While Haiti was being buried alive, history was also in the making on a late January Friday night at UWI's Learning Resource Centre. Derek Walcott's intimate readings, from a proof of his forthcoming anthology, "White Egrets," voiced a unique solace for both the Haitian dead and their survivors, and for the many who grieve for them across the Caribbean and the world. Walcott's rhythmic tones, sometimes rasping with the breathlessness of age, and the poems' unifying theme of "quiet resignation...to the ravages of time," were a poignant testimony to Walcott's dedication to the word and its power to capture and explore life's complexities, joys and horrors, to cross any boundaries, including death.
An old, but decidedly unsenile, poet was helped to the comfortable armchair onstage, for the finale of the celebrations conducted by UWI in honour of his 80th birthday. Walcott seems spry enough, but at his age and in these times of unlooked for disaster, there were some in the audience only too aware that this might be one of his last major public readings.
He did not disappoint, disarming the entire auditorium by asking each individual to imagine he or she was in a room alone, being read to.
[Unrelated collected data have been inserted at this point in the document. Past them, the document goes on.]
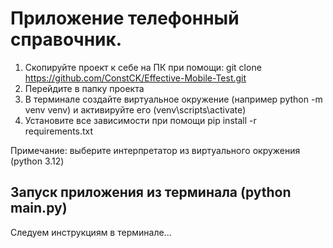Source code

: # Приложение телефонный справочник.

1. Скопируйте проект к себе на ПК при помощи: git clone https://github.com/ConstCK/Effective-Mobile-Test.git
2. Перейдите в папку проекта
3. В терминале создайте виртуальное окружение (например python -m venv venv) и активируйте его (venv\scripts\activate)
4. Установите все зависимости при помощи pip install -r requirements.txt

Примечание: выберите интерпретатор из виртуального окружения (python 3.12)

## Запуск приложения из терминала (python main.py)

Следуем инструкциям в терминале...
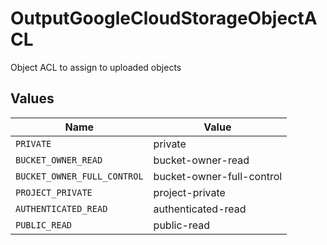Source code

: # OutputGoogleCloudStorageObjectACL

Object ACL to assign to uploaded objects


## Values

| Name                        | Value                       |
| --------------------------- | --------------------------- |
| `PRIVATE`                   | private                     |
| `BUCKET_OWNER_READ`         | bucket-owner-read           |
| `BUCKET_OWNER_FULL_CONTROL` | bucket-owner-full-control   |
| `PROJECT_PRIVATE`           | project-private             |
| `AUTHENTICATED_READ`        | authenticated-read          |
| `PUBLIC_READ`               | public-read                 |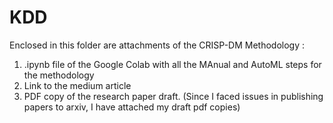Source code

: # KDD

Enclosed in this folder are attachments of the CRISP-DM Methodology :
1. .ipynb file of the Google Colab with all the MAnual and AutoML steps for the methodology
2. Link to the medium article
3. PDF copy of the research paper draft. (Since I faced issues in publishing papers to arxiv, I have attached my draft pdf copies)
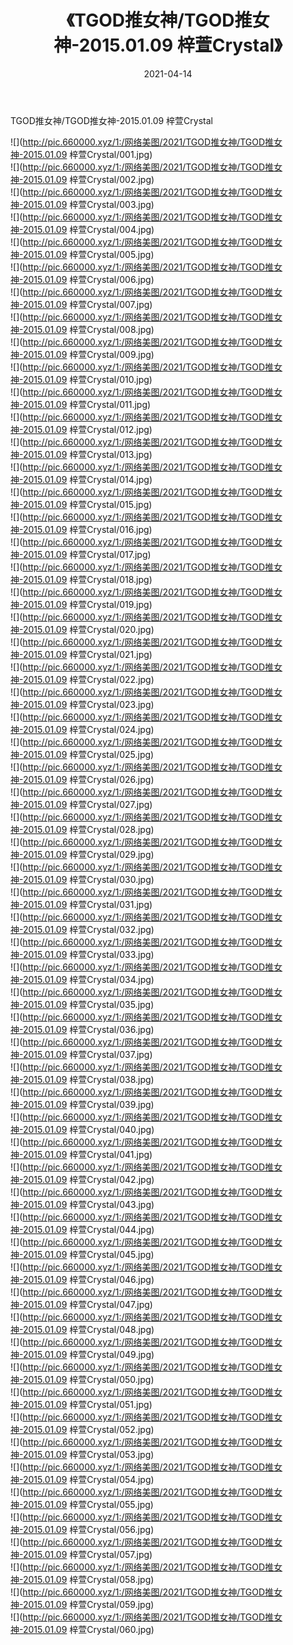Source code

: ﻿---
layout: post
title:  《TGOD推女神/TGOD推女神-2015.01.09 梓萱Crystal》
date:   2021-04-14
img: http://pic.660000.xyz/1:/网络美图/2021/TGOD推女神/TGOD推女神-2015.01.09 梓萱Crystal/000.jpg
categories: [美女, 清纯, 唯美]
---

TGOD推女神/TGOD推女神-2015.01.09 梓萱Crystal

 ![](http://pic.660000.xyz/1:/网络美图/2021/TGOD推女神/TGOD推女神-2015.01.09 梓萱Crystal/001.jpg) <br>![](http://pic.660000.xyz/1:/网络美图/2021/TGOD推女神/TGOD推女神-2015.01.09 梓萱Crystal/002.jpg) <br>![](http://pic.660000.xyz/1:/网络美图/2021/TGOD推女神/TGOD推女神-2015.01.09 梓萱Crystal/003.jpg) <br>![](http://pic.660000.xyz/1:/网络美图/2021/TGOD推女神/TGOD推女神-2015.01.09 梓萱Crystal/004.jpg) <br>![](http://pic.660000.xyz/1:/网络美图/2021/TGOD推女神/TGOD推女神-2015.01.09 梓萱Crystal/005.jpg) <br>![](http://pic.660000.xyz/1:/网络美图/2021/TGOD推女神/TGOD推女神-2015.01.09 梓萱Crystal/006.jpg) <br>![](http://pic.660000.xyz/1:/网络美图/2021/TGOD推女神/TGOD推女神-2015.01.09 梓萱Crystal/007.jpg) <br>![](http://pic.660000.xyz/1:/网络美图/2021/TGOD推女神/TGOD推女神-2015.01.09 梓萱Crystal/008.jpg) <br>![](http://pic.660000.xyz/1:/网络美图/2021/TGOD推女神/TGOD推女神-2015.01.09 梓萱Crystal/009.jpg) <br>![](http://pic.660000.xyz/1:/网络美图/2021/TGOD推女神/TGOD推女神-2015.01.09 梓萱Crystal/010.jpg) <br>![](http://pic.660000.xyz/1:/网络美图/2021/TGOD推女神/TGOD推女神-2015.01.09 梓萱Crystal/011.jpg) <br>![](http://pic.660000.xyz/1:/网络美图/2021/TGOD推女神/TGOD推女神-2015.01.09 梓萱Crystal/012.jpg) <br>![](http://pic.660000.xyz/1:/网络美图/2021/TGOD推女神/TGOD推女神-2015.01.09 梓萱Crystal/013.jpg) <br>![](http://pic.660000.xyz/1:/网络美图/2021/TGOD推女神/TGOD推女神-2015.01.09 梓萱Crystal/014.jpg) <br>![](http://pic.660000.xyz/1:/网络美图/2021/TGOD推女神/TGOD推女神-2015.01.09 梓萱Crystal/015.jpg) <br>![](http://pic.660000.xyz/1:/网络美图/2021/TGOD推女神/TGOD推女神-2015.01.09 梓萱Crystal/016.jpg) <br>![](http://pic.660000.xyz/1:/网络美图/2021/TGOD推女神/TGOD推女神-2015.01.09 梓萱Crystal/017.jpg) <br>![](http://pic.660000.xyz/1:/网络美图/2021/TGOD推女神/TGOD推女神-2015.01.09 梓萱Crystal/018.jpg) <br>![](http://pic.660000.xyz/1:/网络美图/2021/TGOD推女神/TGOD推女神-2015.01.09 梓萱Crystal/019.jpg) <br>![](http://pic.660000.xyz/1:/网络美图/2021/TGOD推女神/TGOD推女神-2015.01.09 梓萱Crystal/020.jpg) <br>![](http://pic.660000.xyz/1:/网络美图/2021/TGOD推女神/TGOD推女神-2015.01.09 梓萱Crystal/021.jpg) <br>![](http://pic.660000.xyz/1:/网络美图/2021/TGOD推女神/TGOD推女神-2015.01.09 梓萱Crystal/022.jpg) <br>![](http://pic.660000.xyz/1:/网络美图/2021/TGOD推女神/TGOD推女神-2015.01.09 梓萱Crystal/023.jpg) <br>![](http://pic.660000.xyz/1:/网络美图/2021/TGOD推女神/TGOD推女神-2015.01.09 梓萱Crystal/024.jpg) <br>![](http://pic.660000.xyz/1:/网络美图/2021/TGOD推女神/TGOD推女神-2015.01.09 梓萱Crystal/025.jpg) <br>![](http://pic.660000.xyz/1:/网络美图/2021/TGOD推女神/TGOD推女神-2015.01.09 梓萱Crystal/026.jpg) <br>![](http://pic.660000.xyz/1:/网络美图/2021/TGOD推女神/TGOD推女神-2015.01.09 梓萱Crystal/027.jpg) <br>![](http://pic.660000.xyz/1:/网络美图/2021/TGOD推女神/TGOD推女神-2015.01.09 梓萱Crystal/028.jpg) <br>![](http://pic.660000.xyz/1:/网络美图/2021/TGOD推女神/TGOD推女神-2015.01.09 梓萱Crystal/029.jpg) <br>![](http://pic.660000.xyz/1:/网络美图/2021/TGOD推女神/TGOD推女神-2015.01.09 梓萱Crystal/030.jpg) <br>![](http://pic.660000.xyz/1:/网络美图/2021/TGOD推女神/TGOD推女神-2015.01.09 梓萱Crystal/031.jpg) <br>![](http://pic.660000.xyz/1:/网络美图/2021/TGOD推女神/TGOD推女神-2015.01.09 梓萱Crystal/032.jpg) <br>![](http://pic.660000.xyz/1:/网络美图/2021/TGOD推女神/TGOD推女神-2015.01.09 梓萱Crystal/033.jpg) <br>![](http://pic.660000.xyz/1:/网络美图/2021/TGOD推女神/TGOD推女神-2015.01.09 梓萱Crystal/034.jpg) <br>![](http://pic.660000.xyz/1:/网络美图/2021/TGOD推女神/TGOD推女神-2015.01.09 梓萱Crystal/035.jpg) <br>![](http://pic.660000.xyz/1:/网络美图/2021/TGOD推女神/TGOD推女神-2015.01.09 梓萱Crystal/036.jpg) <br>![](http://pic.660000.xyz/1:/网络美图/2021/TGOD推女神/TGOD推女神-2015.01.09 梓萱Crystal/037.jpg) <br>![](http://pic.660000.xyz/1:/网络美图/2021/TGOD推女神/TGOD推女神-2015.01.09 梓萱Crystal/038.jpg) <br>![](http://pic.660000.xyz/1:/网络美图/2021/TGOD推女神/TGOD推女神-2015.01.09 梓萱Crystal/039.jpg) <br>![](http://pic.660000.xyz/1:/网络美图/2021/TGOD推女神/TGOD推女神-2015.01.09 梓萱Crystal/040.jpg) <br>![](http://pic.660000.xyz/1:/网络美图/2021/TGOD推女神/TGOD推女神-2015.01.09 梓萱Crystal/041.jpg) <br>![](http://pic.660000.xyz/1:/网络美图/2021/TGOD推女神/TGOD推女神-2015.01.09 梓萱Crystal/042.jpg) <br>![](http://pic.660000.xyz/1:/网络美图/2021/TGOD推女神/TGOD推女神-2015.01.09 梓萱Crystal/043.jpg) <br>![](http://pic.660000.xyz/1:/网络美图/2021/TGOD推女神/TGOD推女神-2015.01.09 梓萱Crystal/044.jpg) <br>![](http://pic.660000.xyz/1:/网络美图/2021/TGOD推女神/TGOD推女神-2015.01.09 梓萱Crystal/045.jpg) <br>![](http://pic.660000.xyz/1:/网络美图/2021/TGOD推女神/TGOD推女神-2015.01.09 梓萱Crystal/046.jpg) <br>![](http://pic.660000.xyz/1:/网络美图/2021/TGOD推女神/TGOD推女神-2015.01.09 梓萱Crystal/047.jpg) <br>![](http://pic.660000.xyz/1:/网络美图/2021/TGOD推女神/TGOD推女神-2015.01.09 梓萱Crystal/048.jpg) <br>![](http://pic.660000.xyz/1:/网络美图/2021/TGOD推女神/TGOD推女神-2015.01.09 梓萱Crystal/049.jpg) <br>![](http://pic.660000.xyz/1:/网络美图/2021/TGOD推女神/TGOD推女神-2015.01.09 梓萱Crystal/050.jpg) <br>![](http://pic.660000.xyz/1:/网络美图/2021/TGOD推女神/TGOD推女神-2015.01.09 梓萱Crystal/051.jpg) <br>![](http://pic.660000.xyz/1:/网络美图/2021/TGOD推女神/TGOD推女神-2015.01.09 梓萱Crystal/052.jpg) <br>![](http://pic.660000.xyz/1:/网络美图/2021/TGOD推女神/TGOD推女神-2015.01.09 梓萱Crystal/053.jpg) <br>![](http://pic.660000.xyz/1:/网络美图/2021/TGOD推女神/TGOD推女神-2015.01.09 梓萱Crystal/054.jpg) <br>![](http://pic.660000.xyz/1:/网络美图/2021/TGOD推女神/TGOD推女神-2015.01.09 梓萱Crystal/055.jpg) <br>![](http://pic.660000.xyz/1:/网络美图/2021/TGOD推女神/TGOD推女神-2015.01.09 梓萱Crystal/056.jpg) <br>![](http://pic.660000.xyz/1:/网络美图/2021/TGOD推女神/TGOD推女神-2015.01.09 梓萱Crystal/057.jpg) <br>![](http://pic.660000.xyz/1:/网络美图/2021/TGOD推女神/TGOD推女神-2015.01.09 梓萱Crystal/058.jpg) <br>![](http://pic.660000.xyz/1:/网络美图/2021/TGOD推女神/TGOD推女神-2015.01.09 梓萱Crystal/059.jpg) <br>![](http://pic.660000.xyz/1:/网络美图/2021/TGOD推女神/TGOD推女神-2015.01.09 梓萱Crystal/060.jpg) <br>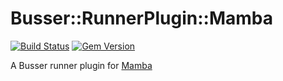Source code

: # Busser::RunnerPlugin::Mamba

[![Build Status](https://travis-ci.org/jaimegildesagredo/busser-mamba.svg)](https://travis-ci.org/jaimegildesagredo/busser-mamba)
[![Gem Version](https://badge.fury.io/rb/busser-mamba.svg)](http://badge.fury.io/rb/busser-mamba)

A Busser runner plugin for [Mamba](https://github.com/nestorsalceda/mamba.git)

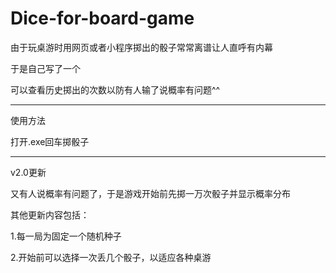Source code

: # Dice-for-board-game

由于玩桌游时用网页或者小程序掷出的骰子常常离谱让人直呼有内幕    

于是自己写了一个  

可以查看历史掷出的次数以防有人输了说概率有问题^^  

----------------------------------------------------------  
使用方法  

打开.exe回车掷骰子

----------------------------------------------------------
v2.0更新

又有人说概率有问题了，于是游戏开始前先掷一万次骰子并显示概率分布

其他更新内容包括：

1.每一局为固定一个随机种子

2.开始前可以选择一次丢几个骰子，以适应各种桌游
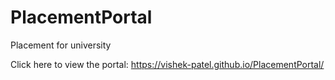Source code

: # PlacementPortal
Placement for university

Click here to view the portal: https://vishek-patel.github.io/PlacementPortal/
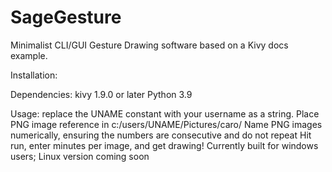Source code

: # SageGesture
Minimalist CLI/GUI Gesture Drawing software based on a Kivy docs example.

Installation:

  Dependencies: 
   kivy 1.9.0 or later
   Python 3.9

  Usage:
    replace the UNAME constant with your username as a string.
    Place PNG image reference in c:/users/UNAME/Pictures/caro/
    Name PNG images numerically, ensuring the numbers are consecutive and do not repeat
    Hit run, enter minutes per image, and get drawing!
  Currently built for windows users; Linux version coming soon
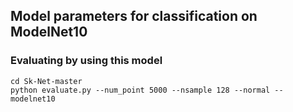 ## Model parameters for classification on ModelNet10

### Evaluating by using this model
    cd Sk-Net-master
    python evaluate.py --num_point 5000 --nsample 128 --normal --modelnet10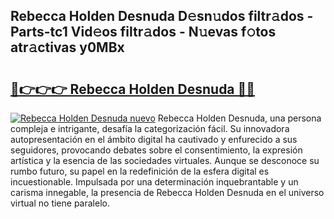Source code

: ## Rebecca Holden Desnuda D𝚎sn𝚞dos filtr𝚊dos - Parts-tc1 Vid𝚎os filtr𝚊dos - N𝚞evas f𝚘tos atr𝚊ctivas y0MBx

# <h2><a href="http://mb05wy.tromn.icu/?c=Rebecca+Holden+Desnuda">🔗👉👉👉 Rebecca Holden Desnuda 🔗🔗</a></h2>

[![Rebecca Holden Desnuda nuevo](https://i.imgur.com/pEAQMta.gif)](http://mb05wy.tromn.icu/?c=Rebecca+Holden+Desnuda)
Rebecca Holden Desnuda, una persona compleja e intrigante, desafía la categorización fácil. Su innovadora autopresentación en el ámbito digital ha cautivado y enfurecido a sus seguidores, provocando debates sobre el consentimiento, la expresión artística y la esencia de las sociedades virtuales. Aunque se desconoce su rumbo futuro, su papel en la redefinición de la esfera digital es incuestionable. Impulsada por una determinación inquebrantable y un carisma innegable, la presencia de Rebecca Holden Desnuda en el universo virtual no tiene paralelo.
Explaining that his readings would be from the yet unpublished collection, "White Egrets," he's been working on for the past five or six years, he mixed intimacy with universality: recounting how his UWI-lecturer-daughter, Elizabeth, had teased him that he'd be rhyming "egrets" with "regrets," before switching to the tone of the poem's "quiet stillness at the core"
Unlike the angry staccato of WB Yeats' last poems, Walcott's "Egrets" exude calm, hovering over the Caribbean landscape, through groves of acacias or trembling casuarinas, all evoked by the poet/artist's eye. While the tone may recall dry season-flat afternoon seas, there's the occasional squall, a line of accurately acid satire, like the analogy between his native St Lucia's luxury hotel development and the former plantations.
Poems for Obama
There was also the private voice of the man who remembers the many friends, whose death he's survived: "I must make a shrine for them in my head" and the shared confidence of the commissioning of his two Obama poems, by the English newspaper, The Sunday Times. When first approached, he pointed out that he didn't usually "do poems for commission," but wryly admitted when he heard the proposed fee, he set to work on "Forty Acres," and did not demur when recalled by the Times to write another poem, once Obama had become president.
His insights into how the second poem was composed are the closest a non-writer can get to being inside a writer's head. Mindful of the historic occasion and his potential world audience, Walcott experienced a few moments of uncertainty: how to begin? He went to his local barber in the fishing village of Gros Islet in St Lucia, and sitting down anticipating his trim, his barber gave him the opening line:
'So the world is waiting for Obama', my barber said.' Which was another example of what he has been doing since schoolboy days: writing the world from his vantage point as a Caribbean artist; taking the lives of people much like many of those who died beneath the rubble of Port-au-Prince, and making them immortal in his poetry: fishermen, drunks, maxi drivers, country people or displaced urban dwellers who are shunned or have become invisible as they don't fit the mould of development.
One of his last poems was an "Elegy for 'Aime Cesaire,' a brother poet whose neighbouring island "was always in the haze of my mind," another image drawn direct from St Lucian daily life. We need the voices of Cesaire and Walcott, as both comfort and continuity in these days of devastation and development. Cesaire may be gone, but as Friday night proved, thankfully we still have Walcott, and he hasn't finished writing yet.